Sistem Islam menawarkan mekanisme konkret dengan adanya larangan praktek monopoli. Dengan ini, negara tidak membiarkan sektor strategis dikuasai swasta karena hal ini akan berpotensi melahirkan ketimpangan dan ketidakstabilan di tengah sosial. Hal inilah yang menjadi masalah yang amat jelas saat ini dalam ekonomi digital. Aturan berlandaskan Islam akan memastikan kesejahteraan terdistribusi adil dan tidak terakumulasi pada segelintir aktor pasar.
Islam pun memberikan pendekatan yang khas dalam mengatur informasi publik, yaitu informasi diarahkan pada kemaslahatan, kejujuran, dan untuk melindungi masyarakat dari berbagai manipulasi. Negara pun mempunyai legitimasi untuk mengatur narasi publik, yaitu memastikan media tidak dipakai sebagai alat propaganda kepentingan tertentu yang bertolak belakang dengan Islam.
Perubahan menuju sistem alternatif ini membutuhkan strategi politik yang komunikatif. Para aktor dakwah dan gerakan intelektual harus menyusun strategi dan narasi untuk mengembalikan pola pikir bahwa Islam adalah solusi, bukan utopia. Islam adalah jawaban yang mampu menggantikan kapitalisme digital. Roadmap transisi dapat mencakup reformasi kebijakan ekonomi, pembentukan lembaga pengelola data publik, dan pendidikan politik berlandaskan nilai Islam.
Sebagai penutup, setiap sistem pasti dapat diuji melalui kritik, termasuk kekhawatiran bahwa Islam dapat membatasi kebebasan misalnya. Namun, perlu diketahui bahwa prinsip syura, akuntabilitas pemimpin, serta adanya perlindungan hak dasar dalam Islamlah yang justru dapat memastikan bahwa kekuasaan di dalamnya tidak akan sewenang-wenang selama berdiri dengan genggaman yang kokoh dan menyeluruh. Setelah itu, tantangan implementasi dapat dijawab dengan mekanisme checks and balances dalam sistem Islam dan gambaran keberhasilan historis Islam dalam mengelola ekonomi, pendidikan, sosial, dan seluruh aspek pada masa kekhilafahan. Maka, solusi Islam lebih dari normatif, Islam memiliki jejak institusional yang berjalan amat gemilang saat sepenuhnya digenggam dan diterapkan.
Wallahu a'lam bishshawab.
Referensi:
An-Nabhani, T. (2004). Nizham al-Iqtishadi fi al-Islam.
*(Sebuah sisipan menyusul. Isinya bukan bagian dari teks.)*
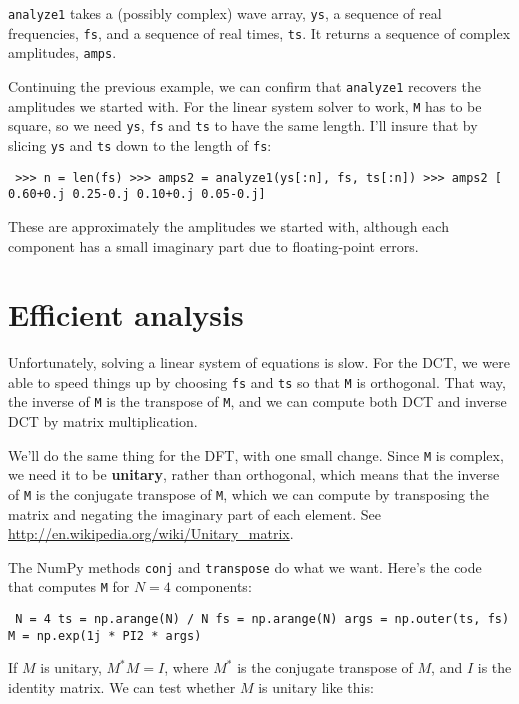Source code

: \documentclass[12pt]{book} \usepackage[width=5.5in,height=8.5in, hmarginratio=3:2,vmarginratio=1:1]{geometry}
\begin{document}
{\tt analyze1} takes a (possibly complex) wave array, {\tt ys}, a sequence of real frequencies, {\tt fs}, and a sequence of real times, {\tt ts}. It returns a sequence of complex amplitudes, {\tt amps}. 

Continuing the previous example, we can confirm that {\tt analyze1} recovers the amplitudes we started with. For the linear system solver to work, {\tt M} has to be square, so we need {\tt ys}, {\tt fs} and {\tt ts} to have the same length. I'll insure that by slicing {\tt ys} and {\tt ts} down to the length of {\tt fs}: 

\begin{verbatim} >>> n = len(fs) >>> amps2 = analyze1(ys[:n], fs, ts[:n]) >>> amps2 [ 0.60+0.j 0.25-0.j 0.10+0.j 0.05-0.j] \end{verbatim} 

These are approximately the amplitudes we started with, although each component has a small imaginary part due to floating-point errors. 

\section{Efficient analysis} 

Unfortunately, solving a linear system of equations is slow. For the DCT, we were able to speed things up by choosing {\tt fs} and {\tt ts} so that {\tt M} is orthogonal. That way, the inverse of {\tt M} is the transpose of {\tt M}, and we can compute both DCT and inverse DCT by matrix multiplication. 

We'll do the same thing for the DFT, with one small change. Since {\tt M} is complex, we need it to be {\bf unitary}, rather than orthogonal, which means that the inverse of {\tt M} is the conjugate transpose of {\tt M}, which we can compute by transposing the matrix and negating the imaginary part of each element. See \url{http://en.wikipedia.org/wiki/Unitary_matrix}. 

The NumPy methods {\tt conj} and {\tt transpose} do what we want. Here's the code that computes {\tt M} for $N=4$ components: 

\begin{verbatim} N = 4 ts = np.arange(N) / N fs = np.arange(N) args = np.outer(ts, fs) M = np.exp(1j * PI2 * args) \end{verbatim} 

If $M$ is unitary, $M^*M = I$, where $M^*$ is the conjugate transpose of $M$, and $I$ is the identity matrix. We can test whether $M$ is unitary like this: 
\end{document}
Entman, R. (1993). Framing: Toward clarification of a fractured paradigm. Journal of Communication, 43(4), 51–58.
Harvey, D. (2005). A Brief History of Neoliberalism. Oxford University Press.
McCombs, M., & Shaw, D. (1972). The agenda-setting function of mass media. Public Opinion Quarterly, 36(2), 176–187.
Piketty, T. (2014). Capital in the Twenty-First Century. Harvard University Press.
van Dijck, J., Poell, T., & de Waal, M. (2018). The Platform Society. Oxford University Press.
Zuboff, S. (2019). The Age of Surveillance Capitalism. PublicAffairs.